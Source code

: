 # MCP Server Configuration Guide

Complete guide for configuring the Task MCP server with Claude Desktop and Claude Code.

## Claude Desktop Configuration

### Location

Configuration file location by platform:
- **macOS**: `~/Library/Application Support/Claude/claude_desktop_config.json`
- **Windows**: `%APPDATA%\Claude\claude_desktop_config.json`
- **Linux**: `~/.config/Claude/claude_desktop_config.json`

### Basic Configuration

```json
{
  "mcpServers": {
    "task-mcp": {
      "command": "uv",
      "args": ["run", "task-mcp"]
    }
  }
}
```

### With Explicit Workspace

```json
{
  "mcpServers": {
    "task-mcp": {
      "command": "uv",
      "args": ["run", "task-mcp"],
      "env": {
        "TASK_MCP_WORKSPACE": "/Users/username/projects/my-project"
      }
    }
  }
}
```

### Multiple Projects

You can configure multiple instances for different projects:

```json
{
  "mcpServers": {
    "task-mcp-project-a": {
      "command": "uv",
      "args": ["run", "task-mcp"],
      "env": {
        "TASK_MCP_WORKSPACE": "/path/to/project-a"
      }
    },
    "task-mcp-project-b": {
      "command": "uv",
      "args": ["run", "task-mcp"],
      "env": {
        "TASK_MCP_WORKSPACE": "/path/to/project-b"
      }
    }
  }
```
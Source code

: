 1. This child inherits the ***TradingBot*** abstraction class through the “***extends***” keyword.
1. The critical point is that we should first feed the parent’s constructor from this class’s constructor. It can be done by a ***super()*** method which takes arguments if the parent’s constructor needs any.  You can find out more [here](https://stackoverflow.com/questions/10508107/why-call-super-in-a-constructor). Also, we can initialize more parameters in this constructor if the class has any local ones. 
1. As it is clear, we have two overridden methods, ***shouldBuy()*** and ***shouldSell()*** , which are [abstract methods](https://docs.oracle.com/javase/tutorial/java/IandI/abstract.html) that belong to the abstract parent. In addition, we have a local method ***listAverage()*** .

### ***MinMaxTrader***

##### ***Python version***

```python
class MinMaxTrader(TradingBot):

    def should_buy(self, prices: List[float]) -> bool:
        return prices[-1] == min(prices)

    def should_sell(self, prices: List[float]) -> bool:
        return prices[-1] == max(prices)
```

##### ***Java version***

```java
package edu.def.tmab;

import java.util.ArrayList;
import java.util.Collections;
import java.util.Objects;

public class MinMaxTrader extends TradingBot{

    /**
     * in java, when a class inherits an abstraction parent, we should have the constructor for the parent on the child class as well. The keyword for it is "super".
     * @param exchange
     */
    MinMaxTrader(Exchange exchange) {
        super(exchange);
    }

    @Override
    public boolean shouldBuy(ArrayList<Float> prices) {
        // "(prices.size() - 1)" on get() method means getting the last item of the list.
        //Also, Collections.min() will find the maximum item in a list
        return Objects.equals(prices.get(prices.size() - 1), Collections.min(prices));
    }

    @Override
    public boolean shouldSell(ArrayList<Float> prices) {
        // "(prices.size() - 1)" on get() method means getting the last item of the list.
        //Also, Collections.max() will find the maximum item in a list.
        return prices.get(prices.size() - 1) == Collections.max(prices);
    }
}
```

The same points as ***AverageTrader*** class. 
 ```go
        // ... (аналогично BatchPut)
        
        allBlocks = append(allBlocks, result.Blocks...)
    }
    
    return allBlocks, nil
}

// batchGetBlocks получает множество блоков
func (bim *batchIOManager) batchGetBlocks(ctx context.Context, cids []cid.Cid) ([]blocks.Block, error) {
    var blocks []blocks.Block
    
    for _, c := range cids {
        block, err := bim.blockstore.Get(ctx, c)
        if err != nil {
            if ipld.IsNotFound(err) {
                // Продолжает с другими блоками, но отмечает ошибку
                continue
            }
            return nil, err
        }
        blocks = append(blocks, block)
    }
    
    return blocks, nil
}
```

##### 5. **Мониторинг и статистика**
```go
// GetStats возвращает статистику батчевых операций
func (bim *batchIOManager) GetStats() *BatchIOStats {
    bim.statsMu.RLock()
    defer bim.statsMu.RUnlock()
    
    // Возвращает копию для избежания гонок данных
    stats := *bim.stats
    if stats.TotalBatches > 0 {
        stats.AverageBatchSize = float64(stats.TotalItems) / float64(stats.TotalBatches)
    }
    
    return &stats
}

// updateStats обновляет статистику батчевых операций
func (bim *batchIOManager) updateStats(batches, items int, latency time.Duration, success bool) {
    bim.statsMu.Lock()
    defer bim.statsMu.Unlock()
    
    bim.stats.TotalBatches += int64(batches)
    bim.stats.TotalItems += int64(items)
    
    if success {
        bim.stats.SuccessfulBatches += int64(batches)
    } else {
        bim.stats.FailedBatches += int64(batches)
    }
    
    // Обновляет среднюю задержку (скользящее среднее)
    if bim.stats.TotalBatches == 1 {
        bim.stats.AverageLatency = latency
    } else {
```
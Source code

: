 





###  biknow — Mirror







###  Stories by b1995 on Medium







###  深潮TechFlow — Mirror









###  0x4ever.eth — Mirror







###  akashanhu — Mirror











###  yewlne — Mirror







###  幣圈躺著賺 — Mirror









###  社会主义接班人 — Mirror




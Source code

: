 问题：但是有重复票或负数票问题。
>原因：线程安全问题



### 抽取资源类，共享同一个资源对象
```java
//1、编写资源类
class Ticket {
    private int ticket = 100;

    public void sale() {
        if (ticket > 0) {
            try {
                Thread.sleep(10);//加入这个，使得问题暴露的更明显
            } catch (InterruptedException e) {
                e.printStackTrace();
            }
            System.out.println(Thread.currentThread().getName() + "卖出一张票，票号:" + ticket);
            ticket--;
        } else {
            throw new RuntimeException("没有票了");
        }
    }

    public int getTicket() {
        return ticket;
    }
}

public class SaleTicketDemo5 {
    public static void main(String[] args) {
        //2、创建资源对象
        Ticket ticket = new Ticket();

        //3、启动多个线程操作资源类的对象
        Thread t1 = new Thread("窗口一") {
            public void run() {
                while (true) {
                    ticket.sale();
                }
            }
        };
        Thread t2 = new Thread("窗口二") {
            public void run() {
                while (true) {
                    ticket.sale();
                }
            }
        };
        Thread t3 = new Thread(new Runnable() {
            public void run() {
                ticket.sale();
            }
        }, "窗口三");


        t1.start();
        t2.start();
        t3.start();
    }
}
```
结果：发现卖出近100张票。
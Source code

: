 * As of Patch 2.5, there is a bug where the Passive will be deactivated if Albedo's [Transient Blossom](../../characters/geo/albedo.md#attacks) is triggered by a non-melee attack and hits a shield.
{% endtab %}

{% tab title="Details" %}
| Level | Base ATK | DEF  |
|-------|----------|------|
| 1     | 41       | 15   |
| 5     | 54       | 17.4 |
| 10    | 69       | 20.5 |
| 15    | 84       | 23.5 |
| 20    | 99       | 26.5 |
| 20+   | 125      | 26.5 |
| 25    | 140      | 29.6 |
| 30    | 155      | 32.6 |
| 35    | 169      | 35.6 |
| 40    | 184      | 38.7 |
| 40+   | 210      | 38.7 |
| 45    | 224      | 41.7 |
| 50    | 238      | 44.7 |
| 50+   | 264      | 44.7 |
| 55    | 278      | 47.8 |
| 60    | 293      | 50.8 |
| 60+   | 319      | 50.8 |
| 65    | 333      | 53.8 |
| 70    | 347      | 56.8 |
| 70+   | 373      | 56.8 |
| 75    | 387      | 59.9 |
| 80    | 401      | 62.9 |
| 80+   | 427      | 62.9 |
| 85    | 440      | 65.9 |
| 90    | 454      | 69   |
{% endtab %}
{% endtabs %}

** YOUR INSTRUCTIONS **
Only lines with the word "extends" go in the answer. Take them all from the entries above.

** RESPONSE BOX **
: 1. This child inherits the ***TradingBot*** abstraction class through the “***extends***” keyword.
public class MinMaxTrader extends TradingBot{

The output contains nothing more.